What fundamental principles do we know for sure, have changed from FO2 to FO3 aside from the camera angle going from 3rd person ISO to First/Third person?
As I said before, I'm not that big of a Fallout I/II expert to construe or cite the canon. But even I can come up with dozens of examples that can illustrate the point I was trying to make. The overabundant and entirely inappropriate use of nuclear weapons, particularly in close range encounters where it borders on insanity. Completely uncanonical use of the preexistent factions. Unkillable children. Dumbed down, almost infantile humor and writing. Unfitting and inconsistent "à la SuperDuperMart" environments. And yes, teddy bears.

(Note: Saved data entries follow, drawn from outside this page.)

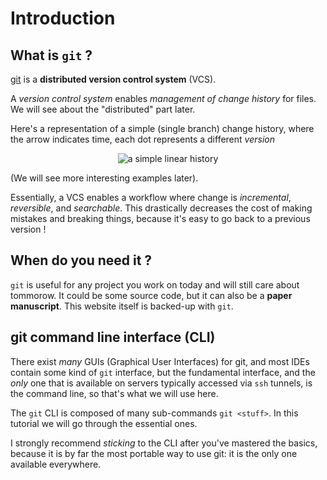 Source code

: 
# Introduction

## What is `git` ?

[git](https://git-scm.com) is a **distributed version control system** (VCS).

A *version control system* enables *management of change history* for files.
We will see about the "distributed" part later.

Here's a representation of a simple (single branch) change history, where the arrow indicates time, each dot represents a different *version*

<p align="center">
<img title="a simple linear history" src="https://raw.githubusercontent.com/neutrinoceros/git_course/main/intro/docs/single_branch_linear_history.png">
</p>

(We will see more interesting examples later).

Essentially, a VCS enables a workflow where change is *incremental*, *reversible*, and *searchable*.
This drastically decreases the cost of making mistakes and breaking things, because it's easy to go back to a previous version !


## When do you need it ?

`git` is useful for any project you work on today and will still care about tommorow. It could be some source code, but it can also be a **paper manuscript**.
This website itself is backed-up with `git`.


## git command line interface (CLI)

There exist *many* GUIs (Graphical User Interfaces) for git, and most IDEs
contain some kind of `git` interface, but the fundamental interface, and the
*only* one that is available on servers typically accessed via `ssh` tunnels, is
the command line, so that's what we will use here.

The `git` CLI is composed of many sub-commands `git <stuff>`. In this tutorial
we will go through the essential ones.

I strongly recommend *sticking* to the CLI after you've mastered the basics,
because it is by far the most portable way to use git: it is the only one
available everywhere.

Those teddy bears that ignore the laws of physics and lie around in packs of ten or more, ripe and ready for your Rock-It Launcher marksmanship practicing convenience. Or the hunting rifles and shotguns sticking out of rusty mailboxes. Should I really mention the half-naked Chinese commandos, character safety booths, radiation auras, headshot dismemberments, easily explodable nuclear-powered cars, and dozens of other inconsistencies that defy reason and directly contradict the spirit and worldrules of the previous games? Then how about the ridiculously perverted, even inverted view of radiation, which, once again, goes against the infinitely more realistic and substantiated setting of the previous games?
Right now it seems that Fallout 3 took took out all the realism from Fallout 2 and moved whatever silliest moments there were left into the realm of absurdity and bad taste. Is there anything about Bethesda's handiwork that is appropriately realistic or intelligent or extraordinary and not trite? You tell me.
Oh, by the way, seeing camera positioning as a
fundamental principle worthy of canonization? Ouch.
@Jesuit: I largely agree with your post on katanas but I wish you were similarly rational when it comes to mutilations being caused by catapultable teddy bears and cigarette packs. I mean, if that's something even remotely normal, does it really matter how many katanas are out there and where they came from? That's why I called it nitpicking a non-issue.